Plaintiff alleges that Defendants' actions constitute willful violations of federal and state law, and she asks this Court to provide statutory damages in the amount of $129,500 plus attorney fees and costs. The $129,500 amount represents: (1) statutory damages of $1,000 pursuant to FDCPA, 15 U.S.C. § 1692k(a)(2)(A); (2) actual damages of $25,000 under FDCPA, 15 U.S.C. § 1692k(a)(1); (3) three times actual damages under MOC, M.C.L § 339.916(2) of $75,000 (or in the alternative under MCPA, M.C.L § 445.257(2)); and (4) damages equal to $28,500 for willful violation of TCPA, 47 U.S.C. §227 (calculated as 19 calls x $1,500). II. LEGAL STANDARD

Plaintiff's attorney intends to submit within 14 days of entry of Default Judgment a motion for attorney's fees and costs in accordance with Federal Rule of Civil Procedure 54(d) and under FDCPA pursuant to 15 U.S.C. § 1692(k)(a)(3).

Federal Rule of Civil Procedure 55 allows the court to enter a default judgment against a defendant who has failed to plead or otherwise defend against an action. Once the clerk's office enters a default, all of a plaintiff's well-pleaded allegations, except those relating to damages, are deemed admitted. Antoine v. Atlas Turner, Inc., 66 F.3d 105, 110 (6th Cir. 1995); Ford Motor Co. v. Cross, 441 F. Supp. 2d 837, 846 (E.D. Mich. June 9, 2006) (Cleland, J.). After a court determines that a default judgment should be entered, the court will determine the amount and character of the recovery awarded. See Wright & Miller, 10A Federal Practice & Procedure, § 2688 (3d ed. 1998) (collecting cases). The Court may either enter a default judgment in a certain amount, or conduct a hearing to determine the appropriate amount of damages. Regardless, under Federal Rule of Civil Procedure 54(c), "[a] default judgment must not differ in kind from, or exceed in amount, what is demanded in the pleadings." Federal Rule of Civil Procedure 55 states,

(a) Entering a Default. When a party against whom a judgment for affirmative relief is sought has failed to plead or to otherwise defend, and that failure is shown by affidavit or otherwise, the clerk must enter the party's default.

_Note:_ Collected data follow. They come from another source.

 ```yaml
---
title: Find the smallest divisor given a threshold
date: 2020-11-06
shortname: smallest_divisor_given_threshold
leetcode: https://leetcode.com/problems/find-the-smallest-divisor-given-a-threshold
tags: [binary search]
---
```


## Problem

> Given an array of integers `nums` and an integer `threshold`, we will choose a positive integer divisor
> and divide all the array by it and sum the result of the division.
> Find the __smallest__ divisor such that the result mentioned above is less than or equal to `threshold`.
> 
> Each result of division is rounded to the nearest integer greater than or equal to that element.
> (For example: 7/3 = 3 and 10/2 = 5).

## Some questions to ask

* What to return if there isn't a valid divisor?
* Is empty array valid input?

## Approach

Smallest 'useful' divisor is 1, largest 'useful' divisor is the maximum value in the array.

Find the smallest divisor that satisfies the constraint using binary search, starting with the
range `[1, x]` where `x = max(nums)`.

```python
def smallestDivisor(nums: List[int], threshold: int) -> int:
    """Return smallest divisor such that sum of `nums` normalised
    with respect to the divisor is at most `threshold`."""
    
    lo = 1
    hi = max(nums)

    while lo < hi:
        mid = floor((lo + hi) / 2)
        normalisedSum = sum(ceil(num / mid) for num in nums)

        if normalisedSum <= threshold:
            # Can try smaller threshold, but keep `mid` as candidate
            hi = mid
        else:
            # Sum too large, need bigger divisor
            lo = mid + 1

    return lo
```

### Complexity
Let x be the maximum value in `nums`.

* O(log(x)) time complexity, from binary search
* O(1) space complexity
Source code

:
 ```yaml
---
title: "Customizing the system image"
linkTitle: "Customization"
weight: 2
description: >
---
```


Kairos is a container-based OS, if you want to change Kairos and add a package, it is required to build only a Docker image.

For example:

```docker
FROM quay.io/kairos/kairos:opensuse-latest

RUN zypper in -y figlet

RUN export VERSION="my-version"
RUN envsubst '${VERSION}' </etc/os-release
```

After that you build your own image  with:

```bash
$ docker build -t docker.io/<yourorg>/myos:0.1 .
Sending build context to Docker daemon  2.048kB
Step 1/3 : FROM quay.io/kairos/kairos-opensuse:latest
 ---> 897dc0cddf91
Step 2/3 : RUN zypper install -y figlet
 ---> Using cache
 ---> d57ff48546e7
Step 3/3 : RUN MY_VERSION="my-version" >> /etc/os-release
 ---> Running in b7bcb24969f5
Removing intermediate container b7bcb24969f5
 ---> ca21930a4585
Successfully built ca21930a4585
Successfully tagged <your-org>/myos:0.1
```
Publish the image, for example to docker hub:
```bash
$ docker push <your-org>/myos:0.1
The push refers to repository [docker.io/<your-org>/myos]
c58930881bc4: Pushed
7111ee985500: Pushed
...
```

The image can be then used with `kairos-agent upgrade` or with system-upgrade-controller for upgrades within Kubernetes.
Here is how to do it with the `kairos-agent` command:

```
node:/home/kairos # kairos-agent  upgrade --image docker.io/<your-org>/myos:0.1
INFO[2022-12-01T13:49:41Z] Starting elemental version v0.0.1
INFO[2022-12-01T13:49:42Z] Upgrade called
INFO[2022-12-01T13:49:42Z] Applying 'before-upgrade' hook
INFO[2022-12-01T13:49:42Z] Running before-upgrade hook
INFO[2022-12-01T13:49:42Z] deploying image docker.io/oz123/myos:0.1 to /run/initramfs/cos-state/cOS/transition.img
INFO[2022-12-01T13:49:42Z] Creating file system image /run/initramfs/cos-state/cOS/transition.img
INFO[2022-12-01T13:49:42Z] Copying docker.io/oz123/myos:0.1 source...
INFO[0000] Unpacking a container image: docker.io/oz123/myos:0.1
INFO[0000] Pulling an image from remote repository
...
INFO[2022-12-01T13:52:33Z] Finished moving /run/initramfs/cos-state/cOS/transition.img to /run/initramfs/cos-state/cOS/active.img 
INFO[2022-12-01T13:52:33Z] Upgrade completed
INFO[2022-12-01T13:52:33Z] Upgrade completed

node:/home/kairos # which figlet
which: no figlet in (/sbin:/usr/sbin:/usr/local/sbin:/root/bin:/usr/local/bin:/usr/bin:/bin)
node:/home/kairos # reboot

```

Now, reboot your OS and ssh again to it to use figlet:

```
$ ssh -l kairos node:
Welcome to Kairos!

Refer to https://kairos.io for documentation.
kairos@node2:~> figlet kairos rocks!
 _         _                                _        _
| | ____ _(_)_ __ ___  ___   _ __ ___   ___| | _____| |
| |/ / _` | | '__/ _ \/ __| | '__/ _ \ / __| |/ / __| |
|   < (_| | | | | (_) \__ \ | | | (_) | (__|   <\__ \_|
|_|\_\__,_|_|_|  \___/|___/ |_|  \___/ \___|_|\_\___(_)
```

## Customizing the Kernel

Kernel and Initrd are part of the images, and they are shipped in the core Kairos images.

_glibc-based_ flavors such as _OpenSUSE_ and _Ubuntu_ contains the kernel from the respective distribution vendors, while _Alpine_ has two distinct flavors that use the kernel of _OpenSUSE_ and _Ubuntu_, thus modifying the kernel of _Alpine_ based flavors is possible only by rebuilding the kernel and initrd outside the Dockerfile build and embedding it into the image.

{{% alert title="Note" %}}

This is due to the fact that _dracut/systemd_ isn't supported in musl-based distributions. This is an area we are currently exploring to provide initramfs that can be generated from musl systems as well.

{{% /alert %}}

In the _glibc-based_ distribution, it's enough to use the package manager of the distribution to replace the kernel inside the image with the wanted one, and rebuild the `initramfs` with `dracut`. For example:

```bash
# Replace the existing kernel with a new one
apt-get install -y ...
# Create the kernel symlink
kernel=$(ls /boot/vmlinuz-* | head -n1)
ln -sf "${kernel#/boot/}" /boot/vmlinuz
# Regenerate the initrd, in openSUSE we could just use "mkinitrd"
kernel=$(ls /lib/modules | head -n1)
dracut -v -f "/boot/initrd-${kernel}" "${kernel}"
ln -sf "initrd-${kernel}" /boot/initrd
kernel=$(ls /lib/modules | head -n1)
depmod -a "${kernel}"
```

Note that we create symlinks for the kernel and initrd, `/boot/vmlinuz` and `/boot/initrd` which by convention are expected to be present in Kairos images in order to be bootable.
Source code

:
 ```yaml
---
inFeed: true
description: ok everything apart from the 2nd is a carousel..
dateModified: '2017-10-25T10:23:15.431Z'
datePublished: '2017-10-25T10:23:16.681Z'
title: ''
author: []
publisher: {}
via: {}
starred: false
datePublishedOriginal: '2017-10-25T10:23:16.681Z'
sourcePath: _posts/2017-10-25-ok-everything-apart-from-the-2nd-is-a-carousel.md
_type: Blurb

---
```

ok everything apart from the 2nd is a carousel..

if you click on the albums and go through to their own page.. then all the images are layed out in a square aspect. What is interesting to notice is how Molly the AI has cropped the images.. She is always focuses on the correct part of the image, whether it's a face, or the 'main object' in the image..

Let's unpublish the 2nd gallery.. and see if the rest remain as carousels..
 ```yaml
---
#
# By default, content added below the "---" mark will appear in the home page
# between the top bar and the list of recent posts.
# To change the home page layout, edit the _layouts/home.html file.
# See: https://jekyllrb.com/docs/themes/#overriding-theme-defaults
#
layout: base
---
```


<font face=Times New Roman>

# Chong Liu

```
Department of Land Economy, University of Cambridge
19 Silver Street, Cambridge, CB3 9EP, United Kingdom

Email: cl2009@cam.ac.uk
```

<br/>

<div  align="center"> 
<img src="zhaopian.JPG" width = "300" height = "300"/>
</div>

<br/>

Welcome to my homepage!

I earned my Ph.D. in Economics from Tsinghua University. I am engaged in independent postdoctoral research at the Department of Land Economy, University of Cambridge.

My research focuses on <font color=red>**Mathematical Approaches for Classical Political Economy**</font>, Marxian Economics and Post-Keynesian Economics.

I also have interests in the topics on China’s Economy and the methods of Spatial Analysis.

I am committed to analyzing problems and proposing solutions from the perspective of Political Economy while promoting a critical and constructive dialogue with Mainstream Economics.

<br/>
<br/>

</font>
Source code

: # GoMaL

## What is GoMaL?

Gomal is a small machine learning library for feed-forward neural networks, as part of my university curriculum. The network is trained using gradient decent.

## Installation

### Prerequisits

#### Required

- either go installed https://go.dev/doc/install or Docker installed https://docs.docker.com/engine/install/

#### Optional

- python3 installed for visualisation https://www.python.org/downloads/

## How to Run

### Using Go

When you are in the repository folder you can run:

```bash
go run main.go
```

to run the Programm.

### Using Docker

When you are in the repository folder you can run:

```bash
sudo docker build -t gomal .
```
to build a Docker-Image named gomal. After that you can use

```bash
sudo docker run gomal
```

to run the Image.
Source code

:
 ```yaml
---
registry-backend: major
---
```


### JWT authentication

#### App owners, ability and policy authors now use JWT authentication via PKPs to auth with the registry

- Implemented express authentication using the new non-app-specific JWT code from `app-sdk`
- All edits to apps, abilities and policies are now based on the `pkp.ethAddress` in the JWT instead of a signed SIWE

(b) Entering a Default Judgment.

(1) By the Clerk. If the plaintiff's claim is for a sum certain or a sum that can be made certain by computation, the clerk - on the plaintiff's request, with an affidavit showing the amount due - must enter judgment for that amount and costs against a defendant who has been defaulted for not appearing and who is neither a minor nor an incompetent person.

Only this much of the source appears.